Monitoring your Dataflow pipelines: an overview

Published in

Google Cloud - Community

10 min readFeb 23, 2021

Apache Beam is a programming model that lets you implement batch and streaming data processing jobs that can run on multiple execution engines, including Dataflow, the execution engine created by Google and available on the Google Cloud Platform.

You have decided to use Dataflow to run your Beam pipelines, great choice! You need to know if your pipeline operates properly, especially if you chose a streaming pipeline. As these jobs run continuously, they should be continuously monitored.

If you feel a bit lost in choosing your monitoring strategy because Dataflow can leverage multiple types of metrics and logs, don’t worry! This article gives an overview of the different metrics and logs you can use on Google Cloud Platform to monitor your Dataflow jobs. The goal of this post is not to get into the detail of each metric but to give you a sense of the landscape of the metrics & logs that are available to you.

For this post, I will monitor a streaming Dataflow job that reads from a Pub/Sub subscription and writes to a BigQuery table with streaming inserts. You can easily run the same job without writing any code by using the Streaming Data Generator template and the Pub/Sub subscription to BigQuery template.

Choose your Cloud Monitoring metrics

Cloud Monitoring is the native solution on GCP for all your metrics and alerts. It is integrated with most products in GCP, and Dataflow is of course no exception.

In the context of Dataflow, Cloud Monitoring offers multiple types of metrics:

Standard metrics
VM (GCE) metrics
Monitoring agent metrics
Custom metrics
Additional metrics

Standard metrics

The standard metrics will give you a lot of information about your job. They start with “dataflow.googleapis.com/job/”.

Some frequent monitoring questions that can be answered by standard metrics include:

Has my job failed? dataflow.googleapis.com/job/is_failed
How long is my job taking to process messages?dataflow.googleapis.com/job/system_lag
Is there a sudden spike in processing? dataflow.googleapis.com/job/current_num_vcpus to know if your job scaled a lot, dataflow.googleapis.com/job/element_count, dataflow.googleapis.com/job/elements_produced_count(throughput), etc.
Is the data processed fresh? dataflow.googleapis.com/job/per_stage_data_watermark_age or dataflow.googleapis.com/job/data_watermark_age (a.k.a data freshness)

Some metrics are a function of time and are useful for estimating real-time costs, such as:

dataflow.googleapis.com/job/total_memory_usage_time
dataflow.googleapis.com/job/total_vcpu_time

Additional metrics are available if your job reads from Pub/Sub, such as dataflow.googleapis.com/job/pubsub/read_latencies

You can have a look at the full list of standard metrics.

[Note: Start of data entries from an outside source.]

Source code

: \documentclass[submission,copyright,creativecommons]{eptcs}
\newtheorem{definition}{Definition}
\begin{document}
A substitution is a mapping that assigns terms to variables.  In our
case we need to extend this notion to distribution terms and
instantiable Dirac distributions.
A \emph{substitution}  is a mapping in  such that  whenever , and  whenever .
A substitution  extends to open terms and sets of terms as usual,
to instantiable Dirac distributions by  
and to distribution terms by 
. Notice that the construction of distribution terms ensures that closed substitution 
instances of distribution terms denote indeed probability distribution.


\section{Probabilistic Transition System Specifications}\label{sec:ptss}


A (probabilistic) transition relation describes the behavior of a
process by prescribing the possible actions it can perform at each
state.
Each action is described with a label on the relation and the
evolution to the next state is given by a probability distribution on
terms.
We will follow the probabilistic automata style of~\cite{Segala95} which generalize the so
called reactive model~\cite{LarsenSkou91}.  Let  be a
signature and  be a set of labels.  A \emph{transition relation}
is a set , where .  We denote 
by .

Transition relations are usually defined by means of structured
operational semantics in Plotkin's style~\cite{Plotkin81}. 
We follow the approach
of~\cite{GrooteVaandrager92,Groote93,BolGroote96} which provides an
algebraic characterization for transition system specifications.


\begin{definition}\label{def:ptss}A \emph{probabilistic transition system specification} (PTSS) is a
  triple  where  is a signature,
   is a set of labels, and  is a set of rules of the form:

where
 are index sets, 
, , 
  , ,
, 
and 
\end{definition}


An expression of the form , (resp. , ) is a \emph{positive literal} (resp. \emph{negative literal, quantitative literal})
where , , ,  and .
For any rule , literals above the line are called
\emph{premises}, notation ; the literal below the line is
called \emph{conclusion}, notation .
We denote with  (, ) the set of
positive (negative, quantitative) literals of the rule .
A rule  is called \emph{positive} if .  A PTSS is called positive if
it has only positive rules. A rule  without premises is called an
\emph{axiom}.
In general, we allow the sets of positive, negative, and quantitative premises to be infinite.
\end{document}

Here are a few of these metrics set up in a dashboard in Cloud Monitoring for my Pub/Sub to BigQuery job.

Cloud Monitoring dashboard with some some interesting standard metrics.

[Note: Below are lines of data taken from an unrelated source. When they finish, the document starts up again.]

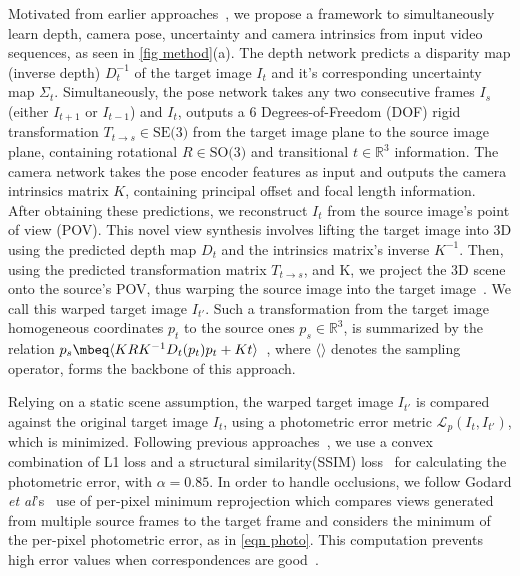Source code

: \documentclass{bmvc2k}
\def\etal{\emph{et al}\bmvaOneDot}
\begin{document}
Motivated from earlier approaches~\cite{godard2019digging,gordon2019depth}, we propose a framework to simultaneously learn depth, camera pose, uncertainty and camera intrinsics from input video sequences, as seen in \autoref{fig method}(a). The depth network predicts a disparity map (inverse depth) $D_t^{-1}$ of the target image $I_{t}$ and it's corresponding uncertainty map $\Sigma_t$. Simultaneously, the pose network takes any two consecutive frames $I_s$ (either $I_{t+1}$ or $I_{t-1}$) and $I_t$, outputs a 6 Degrees-of-Freedom (DOF) rigid transformation $T_{t\rightarrow s} \in \text{SE(3)}$ from the target image plane to the source image plane, containing rotational $R \in \text{SO(3)}$ and transitional $t \in \mathbb{R}^3$ information.
The camera network takes the pose encoder features as input and outputs the camera intrinsics matrix $K$, containing principal offset and focal length information. After obtaining these predictions, we reconstruct $I_t$ from the source image's point of view (POV). This novel view synthesis involves lifting the target image into 3D using the predicted depth map $D_t$ and the intrinsics matrix's inverse $K^{-1}$. Then, using the predicted transformation matrix $T_{t\rightarrow s}$, and K, we project the 3D scene onto the source's POV, thus warping the source image into the target image~\cite{zhou2017unsupervised, godard2019digging}. We call this warped target image $I_{t'}$. Such a transformation from the target image homogeneous coordinates $p_t$ to the source ones $p_s \in \mathbb{R}^3$, is summarized by the relation $p_s \mbeq \langle KRK^{-1}D_{t}(p_t)p_t + Kt\rangle$~\cite{zhou2017unsupervised}, where $\langle \rangle$ denotes the sampling operator, forms the backbone of this approach.

Relying on a static scene assumption, the warped target image $I_{t'}$ is compared against the original target image $I_t$, using a photometric error metric $\mathcal{L}_{p}(I_{t}, I_{t'})$, which is minimized. Following previous approaches~\cite{zhou2017unsupervised, godard2019digging}, we use a convex combination of L1 loss and a structural similarity(SSIM) loss~\cite{wang2004image} for calculating the photometric error, with $\alpha=0.85$. In order to handle occlusions, we follow Godard \etal's~\cite{godard2019digging} use of per-pixel minimum reprojection which compares views generated from multiple source frames to the target frame and considers the minimum of the per-pixel photometric error, as in \autoref{eqn photo}. This computation prevents high error values when correspondences are good~\cite{godard2019digging}.
\end{document}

This dashboard is only made of a few standard metrics and you can already see things like:

The job has not failed (even though this metric will remain at 0 for streaming jobs anyway, since they keep retrying)
Performance: the system lag oscillates around 20 seconds, with data freshness being about the same. The job did not need to autoscale (only 1 vCPU).
Pub/Sub behaviour: by choosing to filter the elements_produced metric on the PCollection “PubsubIO.Read/PubsubUnboundedSource.out0", we can see the throughput of reading from Pub/Sub. It is about 100 messages/sec, i.e the same as the rate being published at.

GCE Metrics

Dataflow creates its worker machines as Google Compute Engine virtual machines. Hence, you can use all the GCE metrics to know more about the state of your worker machines. They start with “compute.googleapis.com/”.

Dataflow will automatically create two labels on the VMs it creates: dataflow_job_id and dataflow_job_name. As a consequence, you can easily filter GCE metrics by job ID or job name just like you do with standard metrics.

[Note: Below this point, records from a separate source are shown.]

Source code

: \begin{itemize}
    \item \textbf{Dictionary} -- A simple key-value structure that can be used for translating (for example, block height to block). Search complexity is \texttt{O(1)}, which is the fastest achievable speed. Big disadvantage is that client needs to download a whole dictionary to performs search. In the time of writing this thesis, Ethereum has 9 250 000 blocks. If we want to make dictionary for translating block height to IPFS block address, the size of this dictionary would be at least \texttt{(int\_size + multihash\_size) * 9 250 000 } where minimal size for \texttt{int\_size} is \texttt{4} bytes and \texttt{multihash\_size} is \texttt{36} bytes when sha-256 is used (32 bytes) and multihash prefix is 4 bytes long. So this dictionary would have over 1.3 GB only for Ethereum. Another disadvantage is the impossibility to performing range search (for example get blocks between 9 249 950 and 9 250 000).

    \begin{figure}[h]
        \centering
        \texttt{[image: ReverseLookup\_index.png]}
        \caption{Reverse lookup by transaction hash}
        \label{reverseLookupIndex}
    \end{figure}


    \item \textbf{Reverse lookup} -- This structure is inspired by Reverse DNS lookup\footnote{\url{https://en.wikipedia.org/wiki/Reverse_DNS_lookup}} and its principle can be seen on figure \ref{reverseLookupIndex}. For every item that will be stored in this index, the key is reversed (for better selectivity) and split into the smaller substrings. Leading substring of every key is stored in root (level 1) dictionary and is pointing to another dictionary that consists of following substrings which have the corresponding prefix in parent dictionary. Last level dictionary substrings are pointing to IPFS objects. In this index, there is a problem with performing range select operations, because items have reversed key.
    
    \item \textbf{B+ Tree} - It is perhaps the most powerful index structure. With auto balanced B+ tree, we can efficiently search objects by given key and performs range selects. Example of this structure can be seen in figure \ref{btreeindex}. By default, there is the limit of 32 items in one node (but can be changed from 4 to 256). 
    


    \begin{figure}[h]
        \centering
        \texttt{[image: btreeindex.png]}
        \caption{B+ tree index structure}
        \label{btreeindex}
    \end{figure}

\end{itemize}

Some frequent monitoring cases that can be answered by GCE metrics are:

How much of my CPU is being utilised?compute.googleapis.com/instance/cpu/utilization
How much disk write is happening? compute.googleapis.com/instance/disk/write_bytes_count
How used are my disks?
compute.googleapis.com/guest/disk/bytes_used
How much of my RAM is used?compute.googleapis.com/instance/memory/balloon/ram_used(only for machines of the E2 family)

You can have a look at the full list of GCE metrics.

Here are a few of these GCE metrics set up in a dashboard in Cloud Monitoring for my Pub/Sub to BigQuery job.

Cloud Monitoring dashboard with GCE metrics

We can see that CPU utilisation was quite low, we can also see a burst in disk IO when the job started reading from Pub/Sub, after which disk IO returned to a low value. Since I use the n1-standard-4 machines, you can see the VM memory used is blank, since this metric currently is only for machines of the E2 family.

Monitoring agent metrics

If the GCE metrics are not enough, you can install the Monitoring agent on the VMs. The Monitoring agent gathers system and application metrics from virtual machine instances and sends them to Cloud Monitoring. They start with “agent.googleapis.com/”.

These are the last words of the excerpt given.